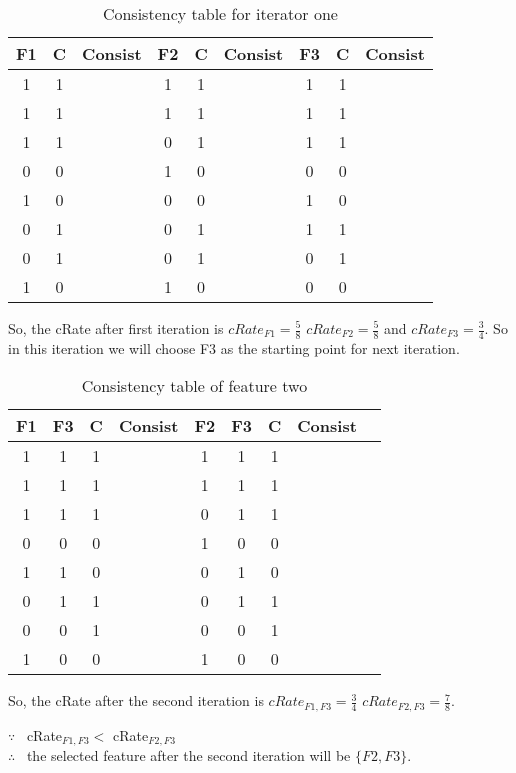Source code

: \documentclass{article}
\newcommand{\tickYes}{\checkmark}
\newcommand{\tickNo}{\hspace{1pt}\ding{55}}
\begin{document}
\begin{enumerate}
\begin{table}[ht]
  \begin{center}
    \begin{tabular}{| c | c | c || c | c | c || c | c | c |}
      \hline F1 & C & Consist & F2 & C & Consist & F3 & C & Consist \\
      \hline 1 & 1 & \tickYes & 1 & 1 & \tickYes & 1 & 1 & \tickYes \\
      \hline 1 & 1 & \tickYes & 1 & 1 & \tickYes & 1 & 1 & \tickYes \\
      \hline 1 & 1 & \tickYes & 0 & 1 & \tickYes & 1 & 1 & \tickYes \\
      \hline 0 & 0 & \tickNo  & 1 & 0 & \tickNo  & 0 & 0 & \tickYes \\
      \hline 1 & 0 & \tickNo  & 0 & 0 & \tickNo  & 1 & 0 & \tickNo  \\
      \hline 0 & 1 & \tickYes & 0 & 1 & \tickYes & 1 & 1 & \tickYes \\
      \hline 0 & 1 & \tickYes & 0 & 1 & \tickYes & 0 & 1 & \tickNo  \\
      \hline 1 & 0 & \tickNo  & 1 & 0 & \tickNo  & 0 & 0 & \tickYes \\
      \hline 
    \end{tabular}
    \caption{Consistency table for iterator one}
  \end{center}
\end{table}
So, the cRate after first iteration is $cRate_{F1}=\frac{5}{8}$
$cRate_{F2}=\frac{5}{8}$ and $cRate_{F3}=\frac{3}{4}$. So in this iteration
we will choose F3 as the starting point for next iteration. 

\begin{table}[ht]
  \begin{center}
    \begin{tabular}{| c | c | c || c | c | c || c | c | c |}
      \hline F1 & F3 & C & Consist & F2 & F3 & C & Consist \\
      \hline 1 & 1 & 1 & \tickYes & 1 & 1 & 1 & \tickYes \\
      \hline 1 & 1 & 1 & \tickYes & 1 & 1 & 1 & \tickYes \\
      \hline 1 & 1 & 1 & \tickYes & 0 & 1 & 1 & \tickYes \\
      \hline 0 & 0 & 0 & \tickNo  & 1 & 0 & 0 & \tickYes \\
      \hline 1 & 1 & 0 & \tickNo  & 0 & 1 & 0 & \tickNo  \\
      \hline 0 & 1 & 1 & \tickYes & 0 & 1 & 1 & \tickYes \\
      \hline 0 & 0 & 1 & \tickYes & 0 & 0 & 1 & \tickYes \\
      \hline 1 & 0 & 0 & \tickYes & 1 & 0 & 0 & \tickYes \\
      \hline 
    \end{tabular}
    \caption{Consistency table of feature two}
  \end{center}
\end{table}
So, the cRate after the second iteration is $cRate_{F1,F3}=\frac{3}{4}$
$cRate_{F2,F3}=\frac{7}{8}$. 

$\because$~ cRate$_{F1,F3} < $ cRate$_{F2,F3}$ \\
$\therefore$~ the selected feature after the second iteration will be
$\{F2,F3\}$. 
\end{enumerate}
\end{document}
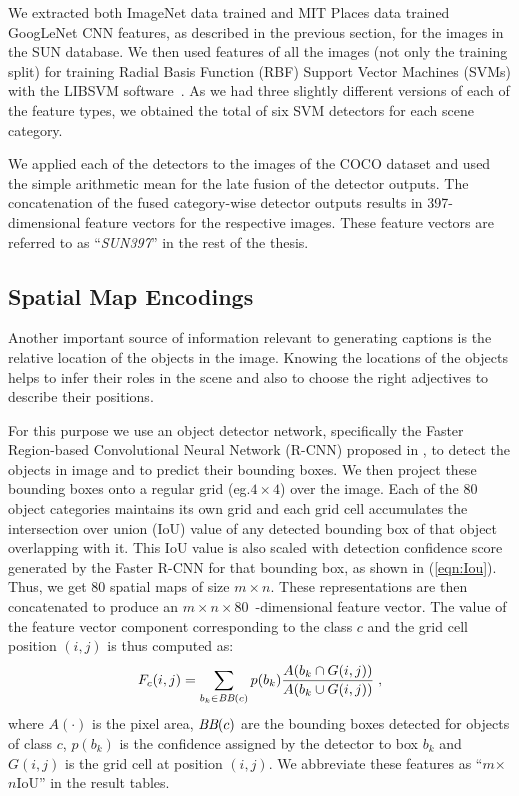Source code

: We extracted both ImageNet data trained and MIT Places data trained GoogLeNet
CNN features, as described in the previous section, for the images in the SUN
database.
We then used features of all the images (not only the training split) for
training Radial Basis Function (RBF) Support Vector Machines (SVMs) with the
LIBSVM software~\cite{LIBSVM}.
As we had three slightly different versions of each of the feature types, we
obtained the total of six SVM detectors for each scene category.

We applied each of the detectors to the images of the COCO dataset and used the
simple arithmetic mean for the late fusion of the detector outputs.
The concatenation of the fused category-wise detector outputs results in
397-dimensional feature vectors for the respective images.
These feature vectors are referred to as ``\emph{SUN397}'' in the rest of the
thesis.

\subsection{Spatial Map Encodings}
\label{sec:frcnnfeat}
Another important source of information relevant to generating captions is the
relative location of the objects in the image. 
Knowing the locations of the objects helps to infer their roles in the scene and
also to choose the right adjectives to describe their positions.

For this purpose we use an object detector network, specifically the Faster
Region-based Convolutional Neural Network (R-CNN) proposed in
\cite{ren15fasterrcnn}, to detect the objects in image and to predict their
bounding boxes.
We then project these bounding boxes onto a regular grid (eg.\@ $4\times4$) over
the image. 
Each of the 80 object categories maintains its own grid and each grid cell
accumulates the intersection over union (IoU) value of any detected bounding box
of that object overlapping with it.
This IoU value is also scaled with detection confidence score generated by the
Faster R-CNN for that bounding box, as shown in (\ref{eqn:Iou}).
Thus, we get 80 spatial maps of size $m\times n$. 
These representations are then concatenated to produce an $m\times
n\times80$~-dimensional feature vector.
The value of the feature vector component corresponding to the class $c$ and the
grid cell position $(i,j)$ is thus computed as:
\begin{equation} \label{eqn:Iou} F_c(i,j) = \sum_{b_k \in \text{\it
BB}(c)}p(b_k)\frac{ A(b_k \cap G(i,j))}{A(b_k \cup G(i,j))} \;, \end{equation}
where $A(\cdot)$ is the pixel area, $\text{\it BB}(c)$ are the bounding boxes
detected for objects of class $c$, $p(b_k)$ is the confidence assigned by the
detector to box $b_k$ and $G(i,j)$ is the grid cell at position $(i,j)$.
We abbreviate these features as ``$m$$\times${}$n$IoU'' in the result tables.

+-------+

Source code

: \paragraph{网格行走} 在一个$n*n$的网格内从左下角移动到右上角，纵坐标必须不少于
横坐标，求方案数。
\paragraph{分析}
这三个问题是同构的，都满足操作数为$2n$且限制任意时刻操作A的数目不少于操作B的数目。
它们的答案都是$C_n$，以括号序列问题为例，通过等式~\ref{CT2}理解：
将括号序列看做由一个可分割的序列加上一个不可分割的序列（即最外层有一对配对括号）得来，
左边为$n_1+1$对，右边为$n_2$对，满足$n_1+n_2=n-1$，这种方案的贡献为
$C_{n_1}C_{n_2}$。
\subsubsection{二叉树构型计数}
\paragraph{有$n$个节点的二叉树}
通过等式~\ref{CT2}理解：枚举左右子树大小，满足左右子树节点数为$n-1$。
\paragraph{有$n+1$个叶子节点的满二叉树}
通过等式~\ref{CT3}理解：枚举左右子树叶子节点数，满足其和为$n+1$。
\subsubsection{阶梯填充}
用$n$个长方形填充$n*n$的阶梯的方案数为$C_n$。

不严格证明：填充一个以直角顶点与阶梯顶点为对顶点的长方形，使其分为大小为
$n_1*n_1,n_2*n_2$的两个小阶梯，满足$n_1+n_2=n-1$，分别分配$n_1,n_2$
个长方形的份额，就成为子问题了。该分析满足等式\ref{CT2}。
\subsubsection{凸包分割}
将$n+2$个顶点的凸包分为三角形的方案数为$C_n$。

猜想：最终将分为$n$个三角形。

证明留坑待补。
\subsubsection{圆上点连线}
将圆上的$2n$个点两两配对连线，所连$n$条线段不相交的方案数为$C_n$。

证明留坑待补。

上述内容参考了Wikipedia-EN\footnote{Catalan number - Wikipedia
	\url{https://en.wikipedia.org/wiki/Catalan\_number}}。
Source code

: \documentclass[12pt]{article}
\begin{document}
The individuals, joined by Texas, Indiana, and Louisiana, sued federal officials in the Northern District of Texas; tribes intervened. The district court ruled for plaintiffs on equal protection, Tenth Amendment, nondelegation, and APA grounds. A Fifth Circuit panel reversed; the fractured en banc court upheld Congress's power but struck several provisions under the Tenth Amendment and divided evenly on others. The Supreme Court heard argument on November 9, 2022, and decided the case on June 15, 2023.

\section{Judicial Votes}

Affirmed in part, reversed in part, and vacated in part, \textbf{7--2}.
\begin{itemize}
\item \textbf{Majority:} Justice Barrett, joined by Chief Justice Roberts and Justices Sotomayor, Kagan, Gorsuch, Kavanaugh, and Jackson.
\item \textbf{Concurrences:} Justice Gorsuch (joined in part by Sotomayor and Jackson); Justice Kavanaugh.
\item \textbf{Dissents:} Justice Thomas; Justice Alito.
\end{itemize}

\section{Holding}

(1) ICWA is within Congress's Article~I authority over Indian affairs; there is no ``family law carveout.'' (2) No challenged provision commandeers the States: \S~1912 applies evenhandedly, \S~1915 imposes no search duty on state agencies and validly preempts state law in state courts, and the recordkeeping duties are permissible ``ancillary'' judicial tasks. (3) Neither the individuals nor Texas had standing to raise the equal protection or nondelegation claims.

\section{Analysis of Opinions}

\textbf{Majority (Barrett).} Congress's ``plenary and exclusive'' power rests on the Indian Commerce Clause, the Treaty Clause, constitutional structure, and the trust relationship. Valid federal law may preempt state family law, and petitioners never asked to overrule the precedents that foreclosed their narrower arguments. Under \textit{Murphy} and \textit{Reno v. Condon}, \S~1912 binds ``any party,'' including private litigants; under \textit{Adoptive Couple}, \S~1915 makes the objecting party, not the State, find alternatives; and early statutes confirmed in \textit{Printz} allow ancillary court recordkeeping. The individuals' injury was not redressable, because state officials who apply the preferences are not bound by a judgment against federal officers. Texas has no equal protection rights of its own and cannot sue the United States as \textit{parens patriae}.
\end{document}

+-------+

Your instructions | Please return every line in the data that includes the string "second".

Answer section |
So, the cRate after the second iteration is $cRate_{F1,F3}=\frac{3}{4}$
$\therefore$~ the selected feature after the second iteration will be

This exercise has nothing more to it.